Directed by Jean Negulesco
Produced by Nunnally Johnson
Written by Nunnally Johnson
I. A. R. Wylie
Starring Gary Merrill
Music by Franz Waxman
Cinematography Milton R. Krasner
Edited by Hugh S. Fowler
Distributed by Twentieth Century-Fox
February 1, 1952
Country United States
Box office $1,350,000 (US rentals)
Phone Call from a Stranger is a 1952 American drama film directed by Jean Negulesco, who was nominated for the Golden Lion at the Venice Film Festival. The screenplay by Nunnally Johnson and I.A.R. Wylie, which received the award for Best Scenario at the same festival, centers on the survivor of an aircraft crash who contacts the relatives of three of the victims he came to know on board the flight. The story features via flashbacks that accentuate the character’s past lives.

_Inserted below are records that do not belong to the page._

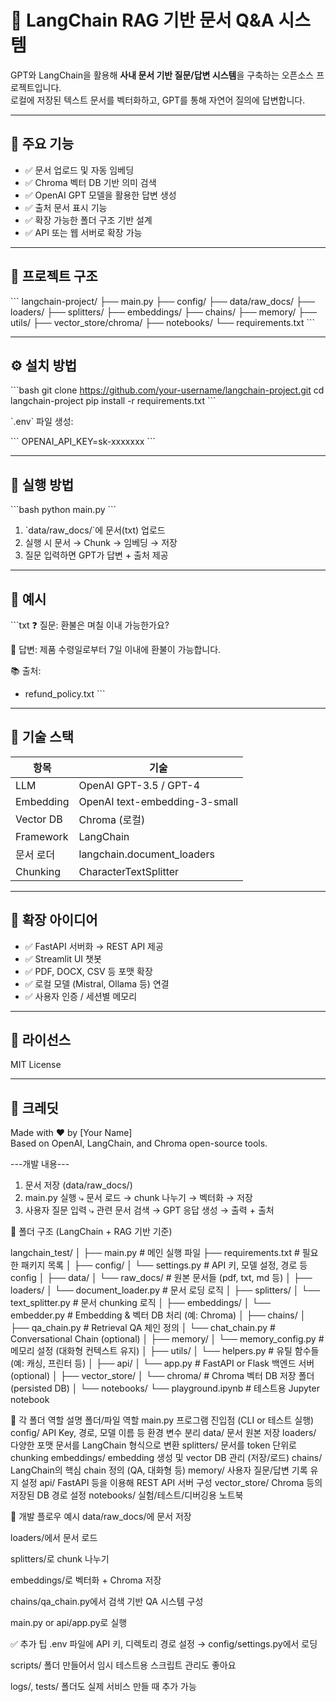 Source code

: # 🧠 LangChain RAG 기반 문서 Q&A 시스템

GPT와 LangChain을 활용해 **사내 문서 기반 질문/답변 시스템**을 구축하는 오픈소스 프로젝트입니다.  
로컬에 저장된 텍스트 문서를 벡터화하고, GPT를 통해 자연어 질의에 답변합니다.

---

## 📌 주요 기능

- ✅ 문서 업로드 및 자동 임베딩
- ✅ Chroma 벡터 DB 기반 의미 검색
- ✅ OpenAI GPT 모델을 활용한 답변 생성
- ✅ 출처 문서 표시 기능
- ✅ 확장 가능한 폴더 구조 기반 설계
- ✅ API 또는 웹 서버로 확장 가능

---

## 🧱 프로젝트 구조

\`\`\`
langchain-project/
├── main.py
├── config/
├── data/raw_docs/
├── loaders/
├── splitters/
├── embeddings/
├── chains/
├── memory/
├── utils/
├── vector_store/chroma/
├── notebooks/
└── requirements.txt
\`\`\`

---

## ⚙️ 설치 방법

\`\`\`bash
git clone https://github.com/your-username/langchain-project.git
cd langchain-project
pip install -r requirements.txt
\`\`\`

\`.env\` 파일 생성:

\`\`\`
OPENAI_API_KEY=sk-xxxxxxx
\`\`\`

---

## 🚀 실행 방법

\`\`\`bash
python main.py
\`\`\`

1. \`data/raw_docs/\`에 문서(txt) 업로드  
2. 실행 시 문서 → Chunk → 임베딩 → 저장  
3. 질문 입력하면 GPT가 답변 + 출처 제공

---

## 🧪 예시

\`\`\`txt
❓ 질문: 환불은 며칠 이내 가능한가요?

📝 답변:
제품 수령일로부터 7일 이내에 환불이 가능합니다.

📚 출처:
 - refund_policy.txt
\`\`\`

---

## 🧠 기술 스택

| 항목 | 기술 |
|------|------|
| LLM | OpenAI GPT-3.5 / GPT-4 |
| Embedding | OpenAI text-embedding-3-small |
| Vector DB | Chroma (로컬) |
| Framework | LangChain |
| 문서 로더 | langchain.document_loaders |
| Chunking | CharacterTextSplitter |

---

## 🔧 확장 아이디어

- ✅ FastAPI 서버화 → REST API 제공
- ✅ Streamlit UI 챗봇
- ✅ PDF, DOCX, CSV 등 포맷 확장
- ✅ 로컬 모델 (Mistral, Ollama 등) 연결
- ✅ 사용자 인증 / 세션별 메모리

---

## 📄 라이선스

MIT License

---

## 🙌 크레딧

Made with ❤️ by [Your Name]  
Based on OpenAI, LangChain, and Chroma open-source tools.




---개발 내용---
1. 문서 저장 (data/raw_docs/)
2. main.py 실행
   ⤷ 문서 로드 → chunk 나누기 → 벡터화 → 저장
3. 사용자 질문 입력
   ⤷ 관련 문서 검색 → GPT 응답 생성 → 출력 + 출처


📁 폴더 구조 (LangChain + RAG 기반 기준)

langchain_test/
│
├── main.py                     # 메인 실행 파일
├── requirements.txt            # 필요한 패키지 목록
│
├── config/
│   └── settings.py             # API 키, 모델 설정, 경로 등 config
│
├── data/
│   └── raw_docs/               # 원본 문서들 (pdf, txt, md 등)
│
├── loaders/
│   └── document_loader.py      # 문서 로딩 로직
│
├── splitters/
│   └── text_splitter.py        # 문서 chunking 로직
│
├── embeddings/
│   └── embedder.py             # Embedding & 벡터 DB 처리 (예: Chroma)
│
├── chains/
│   ├── qa_chain.py             # Retrieval QA 체인 정의
│   └── chat_chain.py           # Conversational Chain (optional)
│
├── memory/
│   └── memory_config.py        # 메모리 설정 (대화형 컨텍스트 유지)
│
├── utils/
│   └── helpers.py              # 유틸 함수들 (예: 캐싱, 프린터 등)
│
├── api/
│   └── app.py                  # FastAPI or Flask 백엔드 서버 (optional)
│
├── vector_store/
│   └── chroma/                 # Chroma 벡터 DB 저장 폴더 (persisted DB)
│
└── notebooks/
    └── playground.ipynb        # 테스트용 Jupyter notebook


📌 각 폴더 역할 설명
폴더/파일	역할
main.py	프로그램 진입점 (CLI or 테스트 실행)
config/	API Key, 경로, 모델 이름 등 환경 변수 분리
data/	문서 원본 저장
loaders/	다양한 포맷 문서를 LangChain 형식으로 변환
splitters/	문서를 token 단위로 chunking
embeddings/	embedding 생성 및 vector DB 관리 (저장/로드)
chains/	LangChain의 핵심 chain 정의 (QA, 대화형 등)
memory/	사용자 질문/답변 기록 유지 설정
api/	FastAPI 등을 이용해 REST API 서버 구성
vector_store/	Chroma 등의 저장된 DB 경로 설정
notebooks/	실험/테스트/디버깅용 노트북


🧪 개발 플로우 예시
data/raw_docs/에 문서 저장

loaders/에서 문서 로드

splitters/로 chunk 나누기

embeddings/로 벡터화 + Chroma 저장

chains/qa_chain.py에서 검색 기반 QA 시스템 구성

main.py or api/app.py로 실행


✅ 추가 팁
.env 파일에 API 키, 디렉토리 경로 설정 → config/settings.py에서 로딩

scripts/ 폴더 만들어서 임시 테스트용 스크립트 관리도 좋아요

logs/, tests/ 폴더도 실제 서비스 만들 때 추가 가능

After his wife Jane (Helen Westcott) admits to an extramarital affair, Iowa attorney David Trask (Gary Merrill) abandons her and their daughters and heads for Los Angeles. His flight is delayed, and while waiting in the airport restaurant he meets a few of his fellow passengers. Troubled, alcoholic Dr. Robert Fortness (Michael Rennie), haunted by his responsibility for a car accident in which a colleague, Dr. Tim Brooks (Hugh Beaumont) was killed, is returning home to his wife Claire (Beatrice Straight) and teenage son Jerry (Ted Donaldson), and plans to tell the district attorney the truth about the accident.
Aspiring actress Binky Gay (Shelley Winters) is hoping to free her husband Mike Carr (Craig Stevens) from the clutches of his domineering mother, former vaudevillian Sally Carr (Evelyn Varden), who looks down on Binky. Overly loud traveling salesman Eddie Hoke (Keenan Wynn) shares a photograph of his young, attractive wife Marie (Bette Davis) wearing a swimsuit. When a storm forces the aircraft to land en route, they continue to share their life stories during the unexpected four-hour layover. They exchange home phone numbers with the idea that they may one day have a reunion.
Upon resuming their journey, the aircraft crashes and Trask is one of a handful of survivors; most of the passengers and crew are killed, including Trask’s three acquaintances. Trask contacts their families by phone and invites himself to their homes. Despite Claire’s objections, Trask tells Jerry the truth about his father’s past, but assures him that his father was a good man determined to right the wrong he had committed. Hoping to change Sally’s opinion of her late daughter-in-law, he tells her Binky had been cast as Mary Martin’s replacement in South Pacific on Broadway and had recommended Sally for a role.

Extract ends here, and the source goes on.